[nhc-bugs] Cygwin and GHC

Simon Peyton-Jones simonpj@microsoft.com
Thu, 4 Apr 2002 01:51:40 -0800


Folks,

There's been some mail recently about GHC and Cygwin, some
of it on the nhc-bugs list (hence ccing this there).  I'm a bit confused
so this message is to try to clarify the situation.


The GHC core team is now down to Simon M and me.   Sigbjorn
heroically helps out on Win32 stuff, but it isn't his job.  So we have
strictly limited effort available.

I am therefore deeply reluctant to provide both GHC-for-mingw32
and GHC-for-cygwin.   One build on Win32 is enough!   We ended
up with a mingw32 basis because it meant we could make GHC=20
completely self-contained -- no dependence on cygwin1.dll etc.
This was *huge* step forward: GHC installs and runs with no problem
on Windows now.

Therefore I ask:

	can someone summarise succinctly what the
	problems with GHC-for-mingw32 are?

The ones I know about are these:

1.  GHC does not understand cygwin paths in the file names passed
to it on the command line.

2.  GHC on Win32 does not come with a Posix library.  If we used a
Cygwin basis, Posix would be easy because cygwin does all the hard work.

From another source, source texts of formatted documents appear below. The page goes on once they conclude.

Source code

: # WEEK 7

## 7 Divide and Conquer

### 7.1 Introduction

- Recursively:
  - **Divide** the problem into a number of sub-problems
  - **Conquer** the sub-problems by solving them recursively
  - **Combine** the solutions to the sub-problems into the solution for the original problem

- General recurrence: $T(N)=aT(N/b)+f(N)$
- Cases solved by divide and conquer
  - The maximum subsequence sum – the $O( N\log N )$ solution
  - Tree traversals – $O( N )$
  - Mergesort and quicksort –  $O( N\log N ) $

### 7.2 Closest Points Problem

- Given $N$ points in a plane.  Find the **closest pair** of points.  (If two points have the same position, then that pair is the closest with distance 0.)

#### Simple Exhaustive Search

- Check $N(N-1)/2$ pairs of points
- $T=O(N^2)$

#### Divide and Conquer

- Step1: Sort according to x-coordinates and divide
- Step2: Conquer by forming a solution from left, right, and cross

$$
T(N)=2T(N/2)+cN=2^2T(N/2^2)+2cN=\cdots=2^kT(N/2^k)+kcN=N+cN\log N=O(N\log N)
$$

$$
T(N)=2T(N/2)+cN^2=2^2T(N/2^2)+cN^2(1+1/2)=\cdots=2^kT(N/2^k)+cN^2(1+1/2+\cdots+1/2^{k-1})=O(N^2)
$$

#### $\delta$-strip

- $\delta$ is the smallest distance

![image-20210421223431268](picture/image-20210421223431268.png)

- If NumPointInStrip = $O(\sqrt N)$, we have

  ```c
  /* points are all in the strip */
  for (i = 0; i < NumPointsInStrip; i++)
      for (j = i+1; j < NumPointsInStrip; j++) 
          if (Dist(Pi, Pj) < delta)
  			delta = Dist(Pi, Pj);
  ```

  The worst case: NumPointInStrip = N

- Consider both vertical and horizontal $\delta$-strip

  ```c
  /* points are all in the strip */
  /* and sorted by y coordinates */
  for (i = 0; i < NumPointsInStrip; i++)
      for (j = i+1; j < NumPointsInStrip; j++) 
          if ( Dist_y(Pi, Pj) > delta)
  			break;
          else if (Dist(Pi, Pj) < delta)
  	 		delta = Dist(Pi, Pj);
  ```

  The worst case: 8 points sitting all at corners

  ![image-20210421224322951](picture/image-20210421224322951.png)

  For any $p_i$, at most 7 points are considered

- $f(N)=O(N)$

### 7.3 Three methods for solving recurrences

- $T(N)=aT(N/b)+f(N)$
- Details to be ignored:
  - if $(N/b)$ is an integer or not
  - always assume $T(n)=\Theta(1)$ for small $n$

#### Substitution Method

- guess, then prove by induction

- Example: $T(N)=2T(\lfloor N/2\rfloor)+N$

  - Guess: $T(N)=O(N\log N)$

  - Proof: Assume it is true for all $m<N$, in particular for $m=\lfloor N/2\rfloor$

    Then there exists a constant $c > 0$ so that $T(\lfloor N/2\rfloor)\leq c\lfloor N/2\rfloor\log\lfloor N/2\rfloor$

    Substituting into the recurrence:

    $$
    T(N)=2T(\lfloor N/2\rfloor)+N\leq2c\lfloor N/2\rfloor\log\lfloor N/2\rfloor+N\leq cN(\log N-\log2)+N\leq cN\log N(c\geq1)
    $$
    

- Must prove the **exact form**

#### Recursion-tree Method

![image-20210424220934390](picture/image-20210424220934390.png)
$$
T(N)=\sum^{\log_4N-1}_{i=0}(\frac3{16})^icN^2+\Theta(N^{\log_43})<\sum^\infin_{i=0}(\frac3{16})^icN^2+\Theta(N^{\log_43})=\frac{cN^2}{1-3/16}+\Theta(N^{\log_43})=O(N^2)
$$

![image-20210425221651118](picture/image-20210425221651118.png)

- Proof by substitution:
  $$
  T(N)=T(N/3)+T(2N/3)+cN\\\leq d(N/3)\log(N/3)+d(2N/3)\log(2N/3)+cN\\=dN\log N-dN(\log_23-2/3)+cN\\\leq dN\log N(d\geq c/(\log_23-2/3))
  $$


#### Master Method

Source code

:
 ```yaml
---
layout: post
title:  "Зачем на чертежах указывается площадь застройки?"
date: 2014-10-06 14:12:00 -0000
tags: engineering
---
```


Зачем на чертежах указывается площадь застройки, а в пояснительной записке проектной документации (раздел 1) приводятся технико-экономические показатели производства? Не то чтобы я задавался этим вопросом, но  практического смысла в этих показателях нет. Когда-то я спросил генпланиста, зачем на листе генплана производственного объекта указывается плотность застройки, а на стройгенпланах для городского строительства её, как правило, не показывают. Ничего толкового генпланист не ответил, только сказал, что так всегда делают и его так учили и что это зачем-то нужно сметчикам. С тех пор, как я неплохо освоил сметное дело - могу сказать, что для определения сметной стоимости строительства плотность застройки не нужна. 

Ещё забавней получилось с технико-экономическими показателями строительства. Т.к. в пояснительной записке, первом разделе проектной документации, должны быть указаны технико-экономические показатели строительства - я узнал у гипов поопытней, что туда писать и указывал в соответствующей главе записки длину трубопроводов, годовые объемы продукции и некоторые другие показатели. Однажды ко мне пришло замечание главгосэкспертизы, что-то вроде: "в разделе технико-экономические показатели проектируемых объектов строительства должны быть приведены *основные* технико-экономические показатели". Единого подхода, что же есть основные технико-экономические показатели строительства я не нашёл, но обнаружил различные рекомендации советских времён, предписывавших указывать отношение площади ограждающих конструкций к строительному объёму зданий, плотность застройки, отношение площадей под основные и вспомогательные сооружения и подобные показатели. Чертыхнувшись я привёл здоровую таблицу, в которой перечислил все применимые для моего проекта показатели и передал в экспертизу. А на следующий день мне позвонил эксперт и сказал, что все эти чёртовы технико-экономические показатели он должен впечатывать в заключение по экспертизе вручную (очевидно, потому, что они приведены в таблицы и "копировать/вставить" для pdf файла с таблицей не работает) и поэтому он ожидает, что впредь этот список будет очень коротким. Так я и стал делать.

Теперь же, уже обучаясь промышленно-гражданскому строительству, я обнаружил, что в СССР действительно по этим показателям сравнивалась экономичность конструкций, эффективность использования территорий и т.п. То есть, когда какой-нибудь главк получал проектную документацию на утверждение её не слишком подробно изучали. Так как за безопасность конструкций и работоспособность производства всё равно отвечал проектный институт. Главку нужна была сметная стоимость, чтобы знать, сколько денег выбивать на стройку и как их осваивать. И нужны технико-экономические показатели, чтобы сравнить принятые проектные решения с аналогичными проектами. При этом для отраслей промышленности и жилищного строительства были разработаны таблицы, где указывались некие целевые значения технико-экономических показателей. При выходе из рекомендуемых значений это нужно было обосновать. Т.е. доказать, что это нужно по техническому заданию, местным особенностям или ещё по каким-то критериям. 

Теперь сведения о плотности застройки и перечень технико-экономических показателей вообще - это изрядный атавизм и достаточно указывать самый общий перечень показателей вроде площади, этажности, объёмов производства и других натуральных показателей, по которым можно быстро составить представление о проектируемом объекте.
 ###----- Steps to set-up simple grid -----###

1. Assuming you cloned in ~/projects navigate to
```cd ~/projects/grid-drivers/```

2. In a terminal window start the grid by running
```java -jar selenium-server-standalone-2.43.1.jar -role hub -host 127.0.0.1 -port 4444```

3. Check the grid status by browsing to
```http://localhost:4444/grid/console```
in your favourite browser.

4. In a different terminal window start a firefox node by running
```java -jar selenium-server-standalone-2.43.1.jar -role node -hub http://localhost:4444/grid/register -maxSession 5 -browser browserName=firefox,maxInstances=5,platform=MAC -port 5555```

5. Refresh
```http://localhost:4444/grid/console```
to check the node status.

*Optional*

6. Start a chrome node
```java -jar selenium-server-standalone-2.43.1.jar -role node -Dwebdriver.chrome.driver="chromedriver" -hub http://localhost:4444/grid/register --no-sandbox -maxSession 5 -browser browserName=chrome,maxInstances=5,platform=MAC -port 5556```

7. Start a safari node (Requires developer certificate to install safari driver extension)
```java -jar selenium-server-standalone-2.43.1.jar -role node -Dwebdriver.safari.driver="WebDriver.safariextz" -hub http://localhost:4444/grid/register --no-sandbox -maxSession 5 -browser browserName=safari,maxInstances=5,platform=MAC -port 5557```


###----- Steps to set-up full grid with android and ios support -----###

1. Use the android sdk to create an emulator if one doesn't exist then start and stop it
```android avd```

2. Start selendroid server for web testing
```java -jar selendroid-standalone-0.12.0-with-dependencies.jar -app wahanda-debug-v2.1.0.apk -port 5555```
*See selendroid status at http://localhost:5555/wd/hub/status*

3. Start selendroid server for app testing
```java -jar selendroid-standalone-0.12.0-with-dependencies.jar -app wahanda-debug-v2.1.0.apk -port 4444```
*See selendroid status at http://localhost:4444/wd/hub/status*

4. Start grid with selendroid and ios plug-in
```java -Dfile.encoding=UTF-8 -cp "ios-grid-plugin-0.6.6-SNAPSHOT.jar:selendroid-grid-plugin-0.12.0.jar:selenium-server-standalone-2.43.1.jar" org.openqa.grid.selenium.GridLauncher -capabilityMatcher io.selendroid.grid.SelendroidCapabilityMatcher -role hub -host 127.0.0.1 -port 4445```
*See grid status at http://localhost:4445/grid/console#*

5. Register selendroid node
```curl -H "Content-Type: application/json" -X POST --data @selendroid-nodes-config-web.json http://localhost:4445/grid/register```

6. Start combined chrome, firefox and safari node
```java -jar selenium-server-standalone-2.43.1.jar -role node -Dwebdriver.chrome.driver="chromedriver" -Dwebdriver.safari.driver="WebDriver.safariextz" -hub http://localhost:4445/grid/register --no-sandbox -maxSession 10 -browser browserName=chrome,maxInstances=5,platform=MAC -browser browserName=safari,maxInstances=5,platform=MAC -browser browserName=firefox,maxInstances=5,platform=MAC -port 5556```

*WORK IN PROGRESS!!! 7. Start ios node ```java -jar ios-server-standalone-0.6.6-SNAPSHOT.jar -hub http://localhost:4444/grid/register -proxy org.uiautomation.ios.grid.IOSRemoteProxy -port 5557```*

3.  I/O on Win32 is *blocking*.   A blocking input operation freezes all
the
other Haskell threads.

Are there any other problems?


My own ill-informed thoughts on these are:

1.  GHC already fudges filenames to take account of the Win32/Unix
conventions.  We could add more fudges, to change /cygwin/c/foo=20
to c:\foo, for example.   Perhaps controlled by a -cygwin flag to tell
GHC-for-win32 whether to use cygwin fudges or not.  Heuristic, yes;
but might solve the problem for 99% of customers.

2.  Mingw32 provides quite a lot of Posix, so if someone was prepared
to put in a bit of work we could get a good part of the Posix library
available on Win32, still via mingw.  Any volunteers?

3.  Non-blocking I/O is a soluble problem: Win32 provides suitable
primitives.  But they are different to the Unix primitives, so there is
work to do in the runtime system to make it work.  This is harder
for a volunteer to do because it's in the runtime system, but not=20
impossible. =20


Any thoughts?  Ideas are much more likely to be implemented if
they are either easy, or you can help do the job!